## Task details
What you output must match, exactly, the lines from the start of the records to the line containing "keeps a matching", both ends kept and pictures excluded.

## Extracted data

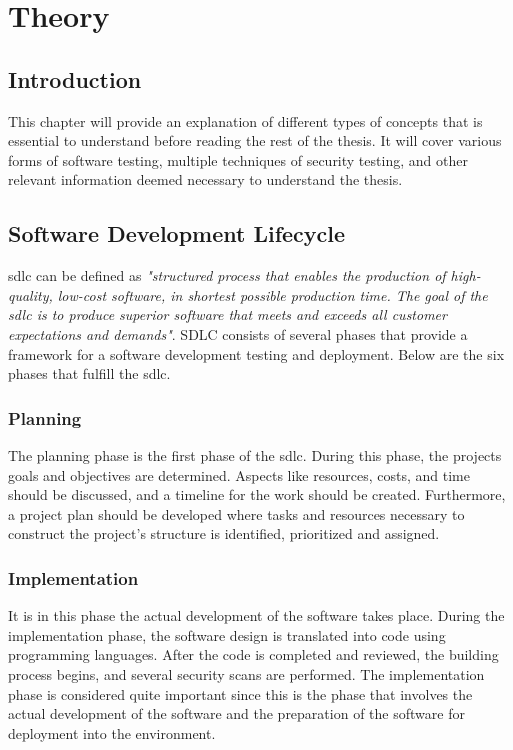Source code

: \chapter{Theory}
\label{chap:Theory}

\section{Introduction}
This chapter will provide an explanation of different types of concepts that is essential to understand before reading the rest of the thesis. It will cover various forms of software testing, multiple techniques of security testing, and other relevant information deemed necessary to understand the thesis.


\section{Software Development Lifecycle}
\acrlong{sdlc} can be defined as \textit{"structured process that enables the production of high-quality, low-cost software, in shortest possible production time. The goal of the \acrshort{sdlc} is to produce superior software that meets and exceeds all customer expectations and demands"}\cite{sdlc1}.  SDLC consists of several phases that provide a framework for a software development testing and deployment. Below are the six phases that fulfill the \acrshort{sdlc}. 

  \subsection{Planning} 
 The planning phase is the first phase of the \acrshort{sdlc}. During this phase, the projects goals and objectives are determined. Aspects like resources, costs, and time should be discussed, and a timeline for the work should be created.  Furthermore, a project plan should be developed where tasks and resources necessary to construct the project's structure is identified, prioritized and assigned. \cite{planningphase}
 
 \subsection{Implementation}
 It is in this phase the actual development of the software takes place. During the implementation phase, the software design is translated into code using programming languages. After the code is completed and reviewed, the building process begins, and several security scans are performed.
 The implementation phase is considered quite important since this is the phase that involves the actual development of the software and the preparation of the software for deployment into the environment.  \cite{ImplementationSDLC}
 
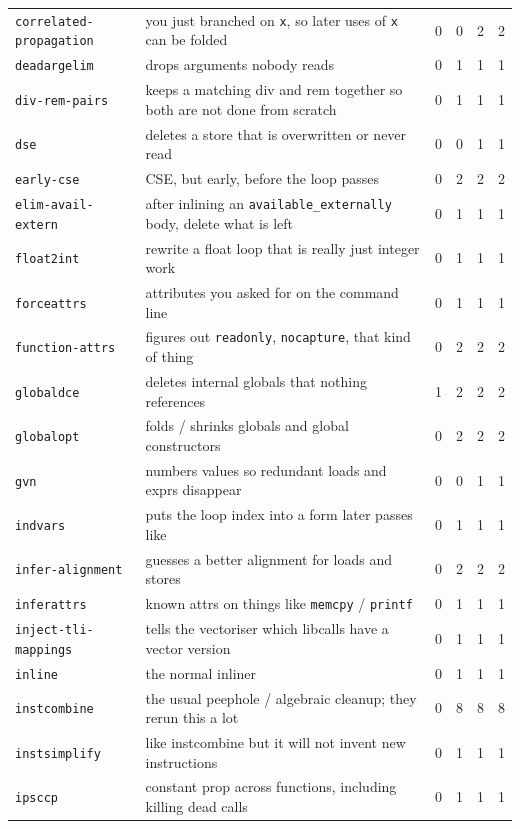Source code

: \documentclass[11pt,a4paper]{article}
\begin{document}
{\begin{longtable}{lp{5.6cm}rrrr}
\texttt{correlated-propagation} & you just branched on \texttt{x}, so later uses of \texttt{x} can be folded & 0 & 0 & 2 & 2 \\
\texttt{deadargelim} & drops arguments nobody reads & 0 & 1 & 1 & 1 \\
\texttt{div-rem-pairs} & keeps a matching div and rem together so both are not done from scratch & 0 & 1 & 1 & 1 \\
\texttt{dse} & deletes a store that is overwritten or never read & 0 & 0 & 1 & 1 \\
\texttt{early-cse} & CSE, but early, before the loop passes & 0 & 2 & 2 & 2 \\
\texttt{elim-avail-extern} & after inlining an \texttt{available\_externally} body, delete what is left & 0 & 1 & 1 & 1 \\
\texttt{float2int} & rewrite a float loop that is really just integer work & 0 & 1 & 1 & 1 \\
\texttt{forceattrs} & attributes you asked for on the command line & 0 & 1 & 1 & 1 \\
\texttt{function-attrs} & figures out \texttt{readonly}, \texttt{nocapture}, that kind of thing & 0 & 2 & 2 & 2 \\
\texttt{globaldce} & deletes internal globals that nothing references & 1 & 2 & 2 & 2 \\
\texttt{globalopt} & folds / shrinks globals and global constructors & 0 & 2 & 2 & 2 \\
\texttt{gvn} & numbers values so redundant loads and exprs disappear & 0 & 0 & 1 & 1 \\
\texttt{indvars} & puts the loop index into a form later passes like & 0 & 1 & 1 & 1 \\
\texttt{infer-alignment} & guesses a better alignment for loads and stores & 0 & 2 & 2 & 2 \\
\texttt{inferattrs} & known attrs on things like \texttt{memcpy} / \texttt{printf} & 0 & 1 & 1 & 1 \\
\texttt{inject-tli-mappings} & tells the vectoriser which libcalls have a vector version & 0 & 1 & 1 & 1 \\
\texttt{inline} & the normal inliner & 0 & 1 & 1 & 1 \\
\texttt{instcombine} & the usual peephole / algebraic cleanup; they rerun this a lot & 0 & 8 & 8 & 8 \\
\texttt{instsimplify} & like instcombine but it will not invent new instructions & 0 & 1 & 1 & 1 \\
\texttt{ipsccp} & constant prop across functions, including killing dead calls & 0 & 1 & 1 & 1 \\

\end{longtable}}
\end{document}
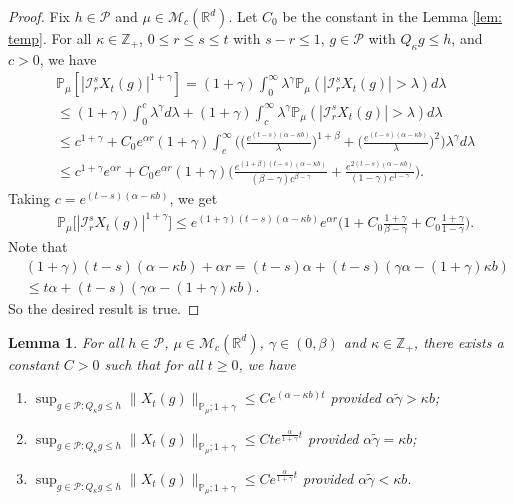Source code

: \documentclass[12pt,a4paper]{amsart}
\theoremstyle{plain}
\newtheorem{lem}[thm]{Lemma}
\theoremstyle{definition}
\numberwithin{equation}{section}
\begin{document}
\begin{proof}
  Fix $h \in \mathcal P$ and $\mu \in \mathcal M_c(\mathbb R^d)$. Let $C_0$ be the constant in the Lemma \ref{lem: temp}.
  For all $\kappa \in \mathbb Z_+$,  $0\leq r\leq s\leq t$ with $s-r \leq 1$,  $g\in \mathcal P$ with $Q_{\kappa} g \leq h$, and $c>0$, we have
  \begin{align}
     & \mathbb P_\mu[|\mathcal I_r^sX_t(g)|^{1+\gamma}]
       = (1+\gamma)\int_0^\infty \lambda^{\gamma} \mathbb P_{\mu}(|\mathcal I_r^sX_t(g)|>\lambda) d\lambda \\
     & \leq (1+\gamma)\int_0^c \lambda^{\gamma} d\lambda +(1+\gamma)\int_c^\infty \lambda^{\gamma}\mathbb P_\mu(|\mathcal I_r^sX_t(g)|> \lambda) d\lambda \\
    & \leq c^{1+\gamma} + C_0  e^{\alpha r}(1+\gamma)\int_c^\infty \bigg(\Big(\frac{e^{(t-s)(\alpha - \kappa b)}}{\lambda}\Big)^{1+\beta}+\Big(\frac{e^{(t-s)(\alpha - \kappa b)}}{\lambda}\Big)^{2}\bigg)\lambda^{\gamma}d\lambda \\
    & \leq c^{1+\gamma} e^{\alpha r} + C_0e^{\alpha r}(1+\gamma)\Big(  \frac{e^{(1+\beta)(t-s)(\alpha- \kappa b)}}{(\beta - \gamma)c^{\beta - \gamma}}  + \frac{e^{2(t-s)(\alpha- \kappa b)}}{(1 - \gamma)c^{1 - \gamma}} \Big).
  \end{align}
  Taking $c = e^{(t-s)(\alpha- \kappa b)}$, we get
  \begin{align}
     & \mathbb P_\mu\big[|\mathcal I_r^s X_t(g)|^{1+\gamma}\big]
      \leq e^{(1+\gamma)(t-s)(\alpha- \kappa b)} e^{\alpha r}\Big(1+ C_0 \frac{1+\gamma}{\beta - \gamma}+ C_0 \frac{1+\gamma}{1 - \gamma}\Big).
  \end{align}
  Note that
  \begin{align}
    & (1+\gamma) (t-s) (\alpha- \kappa b) + \alpha r
      = (t-s)\alpha+(t-s) (\gamma \alpha- (1+\gamma )\kappa b) \\
    & \leq t\alpha+(t-s) (\gamma \alpha- (1+\gamma)\kappa b).
  \end{align}
  So the desired result is true.
\end{proof}

\begin{lem}
  \label{lem:P:M:uc}
  For all $h \in \mathcal P$, $\mu \in \mathcal M_c(\mathbb R^d)$, $\gamma\in (0, \beta)$ and $\kappa \in \mathbb Z_+$, there exists a constant $C > 0$ such that for all $t\geq 0$, we have
  \begin{enumerate}
  \item
    \label{item:P:M:uc:1}
    $\sup_{g\in \mathcal P: Q_\kappa g \leq h}\|X_t(g)\|_{\mathbb{P}_{\mu};1+\gamma}\leq C e^{(\alpha-\kappa b)t}$ provided $\alpha \tilde \gamma > \kappa b$;
  \item
    \label{item:P:M:uc:2}
    $\sup_{g\in \mathcal P: Q_\kappa g \leq h}\|X_t(g)\|_{\mathbb{P}_{\mu};1+\gamma}\leq C te^{\frac{\alpha}{1+\gamma}t}$ provided $\alpha \tilde \gamma = \kappa b$;
  \item
    \label{item:P:M:uc:3}
    $\sup_{g\in \mathcal P: Q_\kappa g \leq h} \|X_t(g)\|_{\mathbb{P}_{\mu};1+\gamma}\leq C e^{\frac{\alpha}{1+\gamma}t}$ provided $\alpha \tilde \gamma < \kappa b$.
  \end{enumerate}
\end{lem}
\end{document}
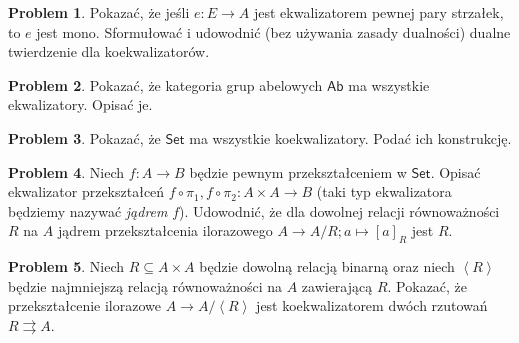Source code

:\documentclass[10pt]{amsart}
\theoremstyle{plain}
\theoremstyle{definition}
\newtheorem{problem}{Problem}
\numberwithin{equation}{section}
\begin{document}
\begin{problem}
Pokazać, że jeśli $e:E\to A$ jest ekwalizatorem pewnej pary strzałek, to $e$ jest mono. Sformułować i udowodnić (bez używania zasady dualności) dualne twierdzenie dla koekwalizatorów. 
\end{problem}

\begin{problem}
Pokazać, że kategoria grup abelowych $\mathsf{Ab}$ ma wszystkie ekwalizatory. Opisać je.  
\end{problem}

\begin{problem}
Pokazać, że $\mathsf{Set}$ ma wszystkie koekwalizatory. Podać ich konstrukcję.
\end{problem}
\begin{problem}
Niech $f:A\to B$ będzie pewnym przekształceniem w $\mathsf{Set}$. Opisać ekwalizator przekształceń $f\circ \pi_1, f\circ \pi_2:A\times A\to B$ (taki typ ekwalizatora będziemy nazywać \emph{jądrem} $f$). Udowodnić, że dla dowolnej relacji równoważności $R$ na $A$ jądrem  przekształcenia ilorazowego $A\to A/R; a\mapsto [a]_R$ jest $R$.
\end{problem}
\begin{problem}
Niech $R\subseteq A\times A$ będzie dowolną relacją binarną oraz niech $\left < R\right >$ będzie najmniejszą relacją równoważności na $A$ zawierającą $R$. Pokazać, że przekształcenie ilorazowe $A\to A/\left < R \right >$ jest koekwalizatorem dwóch rzutowań $R\rightrightarrows A$. 
\end{problem}
\end{document}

## Final answer
Source code

: \chapter{Theory}
\label{chap:Theory}

\section{Introduction}
This chapter will provide an explanation of different types of concepts that is essential to understand before reading the rest of the thesis. It will cover various forms of software testing, multiple techniques of security testing, and other relevant information deemed necessary to understand the thesis.


\section{Software Development Lifecycle}
\acrlong{sdlc} can be defined as \textit{"structured process that enables the production of high-quality, low-cost software, in shortest possible production time. The goal of the \acrshort{sdlc} is to produce superior software that meets and exceeds all customer expectations and demands"}\cite{sdlc1}.  SDLC consists of several phases that provide a framework for a software development testing and deployment. Below are the six phases that fulfill the \acrshort{sdlc}. 

  \subsection{Planning} 
 The planning phase is the first phase of the \acrshort{sdlc}. During this phase, the projects goals and objectives are determined. Aspects like resources, costs, and time should be discussed, and a timeline for the work should be created.  Furthermore, a project plan should be developed where tasks and resources necessary to construct the project's structure is identified, prioritized and assigned. \cite{planningphase}
 
 \subsection{Implementation}
 It is in this phase the actual development of the software takes place. During the implementation phase, the software design is translated into code using programming languages. After the code is completed and reviewed, the building process begins, and several security scans are performed.
 The implementation phase is considered quite important since this is the phase that involves the actual development of the software and the preparation of the software for deployment into the environment.  \cite{ImplementationSDLC}
 
Source code

: \documentclass[11pt,a4paper]{article}
\begin{document}
{\begin{longtable}{lp{5.6cm}rrrr}
\texttt{correlated-propagation} & you just branched on \texttt{x}, so later uses of \texttt{x} can be folded & 0 & 0 & 2 & 2 \\
\texttt{deadargelim} & drops arguments nobody reads & 0 & 1 & 1 & 1 \\
\texttt{div-rem-pairs} & keeps a matching div and rem together so both are not done from scratch & 0 & 1 & 1 & 1 \\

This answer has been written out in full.